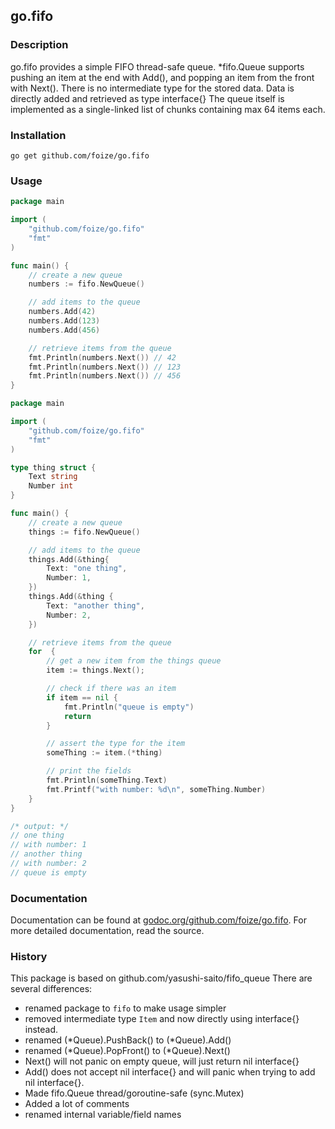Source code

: ## go.fifo

### Description
go.fifo provides a simple FIFO thread-safe queue.
*fifo.Queue supports pushing an item at the end with Add(), and popping an item from the front with Next().
There is no intermediate type for the stored data. Data is directly added and retrieved as type interface{}
The queue itself is implemented as a single-linked list of chunks containing max 64 items each.

### Installation
`go get github.com/foize/go.fifo`

### Usage
```go
package main

import (
	"github.com/foize/go.fifo"
	"fmt"
)

func main() {
	// create a new queue
	numbers := fifo.NewQueue()

	// add items to the queue
	numbers.Add(42)
	numbers.Add(123)
	numbers.Add(456)

	// retrieve items from the queue
	fmt.Println(numbers.Next()) // 42
	fmt.Println(numbers.Next()) // 123
	fmt.Println(numbers.Next()) // 456
}
```

```go
package main

import (
	"github.com/foize/go.fifo"
	"fmt"
)

type thing struct {
	Text string
	Number int
}

func main() {
	// create a new queue
	things := fifo.NewQueue()

	// add items to the queue
	things.Add(&thing{
		Text: "one thing",
		Number: 1,
	})
	things.Add(&thing {
		Text: "another thing",
		Number: 2,
	})

	// retrieve items from the queue
	for  {
		// get a new item from the things queue
		item := things.Next();

		// check if there was an item
		if item == nil {
			fmt.Println("queue is empty")
			return
		}

		// assert the type for the item
		someThing := item.(*thing)

		// print the fields
		fmt.Println(someThing.Text)
		fmt.Printf("with number: %d\n", someThing.Number)
	}
}

/* output: */
// one thing
// with number: 1
// another thing
// with number: 2
// queue is empty
```

### Documentation
Documentation can be found at [godoc.org/github.com/foize/go.fifo](http://godoc.org/github.com/foize/go.fifo).
For more detailed documentation, read the source.

### History
This package is based on github.com/yasushi-saito/fifo_queue
There are several differences:
- renamed package to `fifo` to make usage simpler
- removed intermediate type `Item` and now directly using interface{} instead.
- renamed (*Queue).PushBack() to (*Queue).Add()
- renamed (*Queue).PopFront() to (*Queue).Next()
- Next() will not panic on empty queue, will just return nil interface{}
- Add() does not accept nil interface{} and will panic when trying to add nil interface{}.
- Made fifo.Queue thread/goroutine-safe (sync.Mutex)
- Added a lot of comments
- renamed internal variable/field names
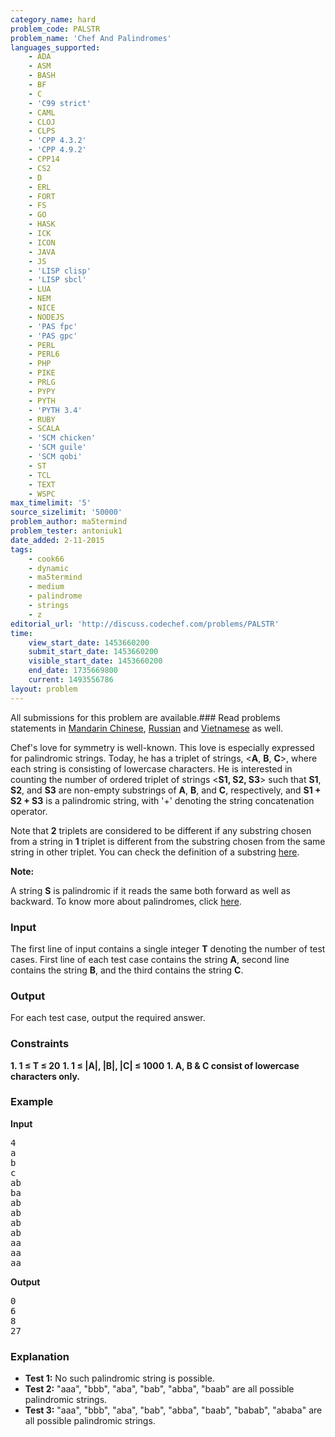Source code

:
```yaml
---
category_name: hard
problem_code: PALSTR
problem_name: 'Chef And Palindromes'
languages_supported:
    - ADA
    - ASM
    - BASH
    - BF
    - C
    - 'C99 strict'
    - CAML
    - CLOJ
    - CLPS
    - 'CPP 4.3.2'
    - 'CPP 4.9.2'
    - CPP14
    - CS2
    - D
    - ERL
    - FORT
    - FS
    - GO
    - HASK
    - ICK
    - ICON
    - JAVA
    - JS
    - 'LISP clisp'
    - 'LISP sbcl'
    - LUA
    - NEM
    - NICE
    - NODEJS
    - 'PAS fpc'
    - 'PAS gpc'
    - PERL
    - PERL6
    - PHP
    - PIKE
    - PRLG
    - PYPY
    - PYTH
    - 'PYTH 3.4'
    - RUBY
    - SCALA
    - 'SCM chicken'
    - 'SCM guile'
    - 'SCM qobi'
    - ST
    - TCL
    - TEXT
    - WSPC
max_timelimit: '5'
source_sizelimit: '50000'
problem_author: ma5termind
problem_tester: antoniuk1
date_added: 2-11-2015
tags:
    - cook66
    - dynamic
    - ma5termind
    - medium
    - palindrome
    - strings
    - z
editorial_url: 'http://discuss.codechef.com/problems/PALSTR'
time:
    view_start_date: 1453660200
    submit_start_date: 1453660200
    visible_start_date: 1453660200
    end_date: 1735669800
    current: 1493556786
layout: problem
---
```

All submissions for this problem are available.###  Read problems statements in [Mandarin Chinese](http://www.codechef.com/download/translated/COOK66/mandarin/PALSTR.pdf), [Russian](http://www.codechef.com/download/translated/COOK66/russian/PALSTR.pdf) and [Vietnamese](http://www.codechef.com/download/translated/COOK66/vietnamese/PALSTR.pdf) as well.

Chef's love for symmetry is well-known. This love is especially expressed for palindromic strings. Today, he has a triplet of strings, <**A**, **B**, **C**>, where each string is consisting of lowercase characters. He is interested in counting the number of ordered triplet of strings <**S1, S2, S3**> such that **S1**, **S2**, and **S3** are non-empty substrings of **A**, **B**, and **C**, respectively, and **S1 + S2 + S3** is a palindromic string, with '+' denoting the string concatenation operator.

Note that **2** triplets are considered to be different if any substring chosen from a string in **1** triplet is different from the substring chosen from the same string in other triplet. You can check the definition of a substring [here](https://en.wikipedia.org/wiki/Substring).

**Note:**

A string **S** is palindromic if it reads the same both forward as well as backward. To know more about palindromes, click [here](https://en.wikipedia.org/wiki/Palindrome).

### Input

The first line of input contains a single integer **T** denoting the number of test cases. First line of each test case contains the string **A**, second line contains the string **B**, and the third contains the string **C**.

### Output

For each test case, output the required answer.

###  Constraints

**1. 1 ≤ T ≤ 20** 
**1. 1 ≤ |A|, |B|, |C| ≤ 1000** 
**1. A, B & C consist of lowercase characters only.** 
### Example

**Input**

<pre>
4
a
b
c
ab
ba
ab
ab
ab
ab
aa
aa
aa
</pre>
**Output**

<pre>
0
6
8
27
</pre>
### Explanation

- **Test 1:**  No such palindromic string is possible.
- **Test 2:**  "aaa", "bbb", "aba", "bab", "abba", "baab" are all possible palindromic strings.
- **Test 3:**  "aaa", "bbb", "aba", "bab", "abba", "baab", "babab", "ababa" are all possible palindromic strings.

□ □ □ □ □ □ □

--- ASSIGNMENT ---
Output the listing unchanged, pictures excluded.

--- REPLY TO THE TASK ---
Source code

: ## go.fifo

### Description
go.fifo provides a simple FIFO thread-safe queue.
*fifo.Queue supports pushing an item at the end with Add(), and popping an item from the front with Next().
There is no intermediate type for the stored data. Data is directly added and retrieved as type interface{}
The queue itself is implemented as a single-linked list of chunks containing max 64 items each.

### Installation
`go get github.com/foize/go.fifo`

### Usage
```go
package main

import (
	"github.com/foize/go.fifo"
	"fmt"
)

func main() {
	// create a new queue
	numbers := fifo.NewQueue()

	// add items to the queue
	numbers.Add(42)
	numbers.Add(123)
	numbers.Add(456)

	// retrieve items from the queue
	fmt.Println(numbers.Next()) // 42
	fmt.Println(numbers.Next()) // 123
	fmt.Println(numbers.Next()) // 456
}
```

```go
package main

import (
	"github.com/foize/go.fifo"
	"fmt"
)

type thing struct {
	Text string
	Number int
}

func main() {
	// create a new queue
	things := fifo.NewQueue()

	// add items to the queue
	things.Add(&thing{
		Text: "one thing",
		Number: 1,
	})
	things.Add(&thing {
		Text: "another thing",
		Number: 2,
	})

	// retrieve items from the queue
	for  {
		// get a new item from the things queue
		item := things.Next();

		// check if there was an item
		if item == nil {
			fmt.Println("queue is empty")
			return
		}

		// assert the type for the item
		someThing := item.(*thing)

		// print the fields
		fmt.Println(someThing.Text)
		fmt.Printf("with number: %d\n", someThing.Number)
	}
}

/* output: */
// one thing
// with number: 1
// another thing
// with number: 2
// queue is empty
```

### Documentation
Documentation can be found at [godoc.org/github.com/foize/go.fifo](http://godoc.org/github.com/foize/go.fifo).
For more detailed documentation, read the source.

### History
This package is based on github.com/yasushi-saito/fifo_queue
There are several differences:
- renamed package to `fifo` to make usage simpler
- removed intermediate type `Item` and now directly using interface{} instead.
- renamed (*Queue).PushBack() to (*Queue).Add()
- renamed (*Queue).PopFront() to (*Queue).Next()
- Next() will not panic on empty queue, will just return nil interface{}
- Add() does not accept nil interface{} and will panic when trying to add nil interface{}.
- Made fifo.Queue thread/goroutine-safe (sync.Mutex)
- Added a lot of comments
- renamed internal variable/field names
Source code

:
```yaml
---
category_name: hard
problem_code: PALSTR
problem_name: 'Chef And Palindromes'
languages_supported:
    - ADA
    - ASM
    - BASH
    - BF
    - C
    - 'C99 strict'
    - CAML
    - CLOJ
    - CLPS
    - 'CPP 4.3.2'
    - 'CPP 4.9.2'
    - CPP14
    - CS2
    - D
    - ERL
    - FORT
    - FS
    - GO
    - HASK
    - ICK
    - ICON
    - JAVA
    - JS
    - 'LISP clisp'
    - 'LISP sbcl'
    - LUA
    - NEM
    - NICE
    - NODEJS
    - 'PAS fpc'
    - 'PAS gpc'
    - PERL
    - PERL6
    - PHP
    - PIKE
    - PRLG
    - PYPY
    - PYTH
    - 'PYTH 3.4'
    - RUBY
    - SCALA
    - 'SCM chicken'
    - 'SCM guile'
    - 'SCM qobi'
    - ST
    - TCL
    - TEXT
    - WSPC
max_timelimit: '5'
source_sizelimit: '50000'
problem_author: ma5termind
problem_tester: antoniuk1
date_added: 2-11-2015
tags:
    - cook66
    - dynamic
    - ma5termind
    - medium
    - palindrome
    - strings
    - z
editorial_url: 'http://discuss.codechef.com/problems/PALSTR'
time:
    view_start_date: 1453660200
    submit_start_date: 1453660200
    visible_start_date: 1453660200
    end_date: 1735669800
    current: 1493556786
layout: problem
---
```

All submissions for this problem are available.###  Read problems statements in [Mandarin Chinese](http://www.codechef.com/download/translated/COOK66/mandarin/PALSTR.pdf), [Russian](http://www.codechef.com/download/translated/COOK66/russian/PALSTR.pdf) and [Vietnamese](http://www.codechef.com/download/translated/COOK66/vietnamese/PALSTR.pdf) as well.

Chef's love for symmetry is well-known. This love is especially expressed for palindromic strings. Today, he has a triplet of strings, <**A**, **B**, **C**>, where each string is consisting of lowercase characters. He is interested in counting the number of ordered triplet of strings <**S1, S2, S3**> such that **S1**, **S2**, and **S3** are non-empty substrings of **A**, **B**, and **C**, respectively, and **S1 + S2 + S3** is a palindromic string, with '+' denoting the string concatenation operator.

Note that **2** triplets are considered to be different if any substring chosen from a string in **1** triplet is different from the substring chosen from the same string in other triplet. You can check the definition of a substring [here](https://en.wikipedia.org/wiki/Substring).

**Note:**

A string **S** is palindromic if it reads the same both forward as well as backward. To know more about palindromes, click [here](https://en.wikipedia.org/wiki/Palindrome).

### Input

The first line of input contains a single integer **T** denoting the number of test cases. First line of each test case contains the string **A**, second line contains the string **B**, and the third contains the string **C**.

### Output

For each test case, output the required answer.

###  Constraints

**1. 1 ≤ T ≤ 20** 
**1. 1 ≤ |A|, |B|, |C| ≤ 1000** 
**1. A, B & C consist of lowercase characters only.** 
### Example

**Input**

<pre>
4
a
b
c
ab
ba
ab
ab
ab
ab
aa
aa
aa
</pre>
**Output**

<pre>
0
6
8
27
</pre>
### Explanation

- **Test 1:**  No such palindromic string is possible.
- **Test 2:**  "aaa", "bbb", "aba", "bab", "abba", "baab" are all possible palindromic strings.
- **Test 3:**  "aaa", "bbb", "aba", "bab", "abba", "baab", "babab", "ababa" are all possible palindromic strings.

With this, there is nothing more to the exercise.